Nance’s head hung low down over her knees as she listened to all this and the hand that her lover still retained grew colder and colder.
“I remember her next words,” Sorio went on, “particularly well because a lovely fragrance of lilacs came suddenly into the window from a cart in the street and I thought how to my dying day I should associate that scent with this first morning under your roof.
“ ‘You say you don’t like the sea?’ Miss Doorm went on, ‘and you actually suppose that your not liking the sea will stop my freeing her! No! No! You’ll have the sea, my beauty, at Rodmoor—the sea and the wind. No more dilly-dallying among the pretty shop windows and the nice young music students. The Wind and the Sea! Those are the things that are waiting for you at Rodmoor—at Rodmoor, in my house, where she will be a lady at last!’
“You see, Nance,” Adrian observed, letting her hand go and preparing to light a cigarette, “Miss Doorm’s idea seems to be that you will receive quite a social lift from your move to her precious Rodmoor. She evidently holds the view that no lady has ever earned her living with her own hands. Does she propose to keep a horde of servants in this small house, I wonder, and stalk about among them, grim and majestic, in a black silk gown?
“I must confess I feel at this moment a certain understanding of your sister’s reluctance to plunge into this ‘milieu.’ I can see that house—oh, so clearly!—surrounded by a dark back-water and swept by horribly cold winds. I’m sure I don’t know, Nance, what kind of neighbours you’re going to have on the Doorm estate. Probably half the old hags of East Anglia will troop in upon you, like descendants of the Valkyries. And the North Sea! You realise, my dear, I suppose, what the North Sea is? I don’t blame little Linda for shivering at the thought of it.”
For the first time since she had known him Nance’s voice betrayed irritation. “Don’t tease me, Adrian. I can’t stand it to-night. You don’t know what all this means to Rachel.”
Adrian smiled. “Your dear Rachel,” he said, “seems to have got you both fairly well under her thumb.”
“She was my mother’s best friend!” the girl burst out. “I should never forgive myself if I made her unhappy!”
“There seems more chance, as I see it now,” observed Sorio, “that Miss Doorm will make Linda unhappy. I think I may take it that Linda’s mother wasn’t much of a favourite of hers? Isn’t that so, my dear?”
“We must be getting home now,” the girl remarked, rising from the bench. But Sorio remained seated, coolly puffing wreaths of cigarette smoke into the aromatic night.
“There’s not the slightest need to get cross with me,” he said gently, giving the sleeve of her coat a little deprecatory caress.
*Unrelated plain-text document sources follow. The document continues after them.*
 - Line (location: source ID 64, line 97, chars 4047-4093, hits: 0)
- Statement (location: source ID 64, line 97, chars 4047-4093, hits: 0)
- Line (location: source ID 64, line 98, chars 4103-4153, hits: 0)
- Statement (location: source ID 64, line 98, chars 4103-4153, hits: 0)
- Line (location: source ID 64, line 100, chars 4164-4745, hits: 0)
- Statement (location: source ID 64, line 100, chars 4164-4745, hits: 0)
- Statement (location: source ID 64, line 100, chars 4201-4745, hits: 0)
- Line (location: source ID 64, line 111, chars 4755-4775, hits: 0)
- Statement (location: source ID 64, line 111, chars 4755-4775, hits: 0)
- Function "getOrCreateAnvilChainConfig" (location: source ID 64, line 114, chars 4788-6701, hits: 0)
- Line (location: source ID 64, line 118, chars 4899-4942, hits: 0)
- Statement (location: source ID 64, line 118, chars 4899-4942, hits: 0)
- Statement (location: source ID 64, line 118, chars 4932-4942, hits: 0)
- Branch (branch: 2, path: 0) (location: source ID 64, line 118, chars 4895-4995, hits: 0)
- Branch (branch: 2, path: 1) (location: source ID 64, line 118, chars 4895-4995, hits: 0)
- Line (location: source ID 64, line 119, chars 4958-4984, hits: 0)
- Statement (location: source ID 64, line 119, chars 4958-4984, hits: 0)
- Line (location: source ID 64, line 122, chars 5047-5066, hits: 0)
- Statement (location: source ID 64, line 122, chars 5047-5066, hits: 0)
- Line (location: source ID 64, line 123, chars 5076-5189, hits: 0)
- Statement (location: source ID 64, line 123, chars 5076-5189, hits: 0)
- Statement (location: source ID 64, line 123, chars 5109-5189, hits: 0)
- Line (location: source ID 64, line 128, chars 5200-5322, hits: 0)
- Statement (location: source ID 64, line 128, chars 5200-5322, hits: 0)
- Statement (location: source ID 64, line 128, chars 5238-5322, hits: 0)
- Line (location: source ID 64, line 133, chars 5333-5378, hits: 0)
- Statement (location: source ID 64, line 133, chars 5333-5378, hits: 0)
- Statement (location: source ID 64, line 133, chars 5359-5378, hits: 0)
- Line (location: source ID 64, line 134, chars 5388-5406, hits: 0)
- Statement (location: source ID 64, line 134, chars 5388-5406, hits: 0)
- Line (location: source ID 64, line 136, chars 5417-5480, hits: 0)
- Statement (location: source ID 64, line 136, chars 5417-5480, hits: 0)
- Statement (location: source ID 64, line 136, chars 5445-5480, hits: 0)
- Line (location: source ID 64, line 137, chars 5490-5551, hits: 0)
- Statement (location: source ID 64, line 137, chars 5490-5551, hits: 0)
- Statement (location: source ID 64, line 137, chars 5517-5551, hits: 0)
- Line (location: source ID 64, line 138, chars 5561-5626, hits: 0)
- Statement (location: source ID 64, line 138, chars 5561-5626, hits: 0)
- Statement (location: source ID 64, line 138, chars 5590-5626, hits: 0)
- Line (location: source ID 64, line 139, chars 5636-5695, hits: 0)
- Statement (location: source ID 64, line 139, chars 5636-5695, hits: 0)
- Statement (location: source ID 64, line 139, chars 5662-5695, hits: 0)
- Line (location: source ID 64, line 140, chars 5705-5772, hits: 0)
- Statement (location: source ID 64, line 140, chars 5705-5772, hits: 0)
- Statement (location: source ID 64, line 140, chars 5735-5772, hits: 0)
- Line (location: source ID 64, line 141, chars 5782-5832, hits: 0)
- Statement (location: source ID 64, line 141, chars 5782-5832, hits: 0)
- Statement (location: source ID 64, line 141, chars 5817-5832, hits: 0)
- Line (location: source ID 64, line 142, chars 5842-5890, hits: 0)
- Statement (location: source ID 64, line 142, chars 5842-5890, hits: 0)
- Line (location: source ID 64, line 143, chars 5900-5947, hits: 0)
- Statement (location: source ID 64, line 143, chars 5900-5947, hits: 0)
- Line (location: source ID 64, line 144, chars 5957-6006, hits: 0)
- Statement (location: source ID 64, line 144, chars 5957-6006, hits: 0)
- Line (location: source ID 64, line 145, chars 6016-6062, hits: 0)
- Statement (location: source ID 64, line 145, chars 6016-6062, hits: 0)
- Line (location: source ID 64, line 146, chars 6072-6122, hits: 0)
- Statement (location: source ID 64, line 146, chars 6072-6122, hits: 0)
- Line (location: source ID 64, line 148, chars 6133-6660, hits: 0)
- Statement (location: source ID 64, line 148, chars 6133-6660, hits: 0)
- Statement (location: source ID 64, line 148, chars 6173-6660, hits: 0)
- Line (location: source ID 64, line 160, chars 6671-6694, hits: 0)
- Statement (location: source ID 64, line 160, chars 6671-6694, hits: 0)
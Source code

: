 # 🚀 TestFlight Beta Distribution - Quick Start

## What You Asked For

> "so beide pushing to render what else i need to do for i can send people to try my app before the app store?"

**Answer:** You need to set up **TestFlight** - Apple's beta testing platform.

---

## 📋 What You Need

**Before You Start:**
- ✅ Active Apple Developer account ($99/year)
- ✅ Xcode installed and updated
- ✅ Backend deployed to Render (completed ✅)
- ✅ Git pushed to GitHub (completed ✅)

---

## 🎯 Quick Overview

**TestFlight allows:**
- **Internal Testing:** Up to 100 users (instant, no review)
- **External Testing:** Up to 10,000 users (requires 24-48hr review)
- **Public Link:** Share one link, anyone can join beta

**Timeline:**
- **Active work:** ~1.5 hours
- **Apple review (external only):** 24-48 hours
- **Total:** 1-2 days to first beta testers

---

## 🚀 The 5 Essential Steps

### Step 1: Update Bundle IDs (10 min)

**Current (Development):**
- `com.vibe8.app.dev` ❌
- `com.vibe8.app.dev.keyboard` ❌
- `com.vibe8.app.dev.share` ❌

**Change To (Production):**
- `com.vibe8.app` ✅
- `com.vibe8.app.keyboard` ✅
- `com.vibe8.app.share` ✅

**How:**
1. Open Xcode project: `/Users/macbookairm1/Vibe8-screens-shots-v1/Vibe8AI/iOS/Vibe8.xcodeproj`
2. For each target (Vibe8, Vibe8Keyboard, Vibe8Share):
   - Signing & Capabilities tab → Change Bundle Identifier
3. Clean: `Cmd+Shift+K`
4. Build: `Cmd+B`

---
“As a matter of fact, when I heard that woman scold Linda for not wanting to set you free I felt, in a most odd and subtle manner, curiously anxious to scold her, too; I quite longed to overcome and override her absurd reluctance. I even felt a strange excitement in the thought of walking with her along the edge of this water, and in the face of this wind. O! I became Miss Doorm’s accomplice, Nance! You may be perfectly happy. I made up my mind that very moment that I would write at once to Baltazar and accept his invitation. Indeed I did write to him, the minute I could hear no more talking. I was too excited to write much. I just wrote: ‘Amico mio:—I will come to you very soon,’ and when I’d finished the letter I went straight out and posted it. I believe I heard Linda crying as I went downstairs, but, as I tell you, Nance, I had become quite an accomplice of Miss Doorm! It seemed to me outrageous that the selfish silliness of a child like that should interfere with your emancipation. Besides I liked the thought of walking with her by the shore of this sea and calming her curious fear.”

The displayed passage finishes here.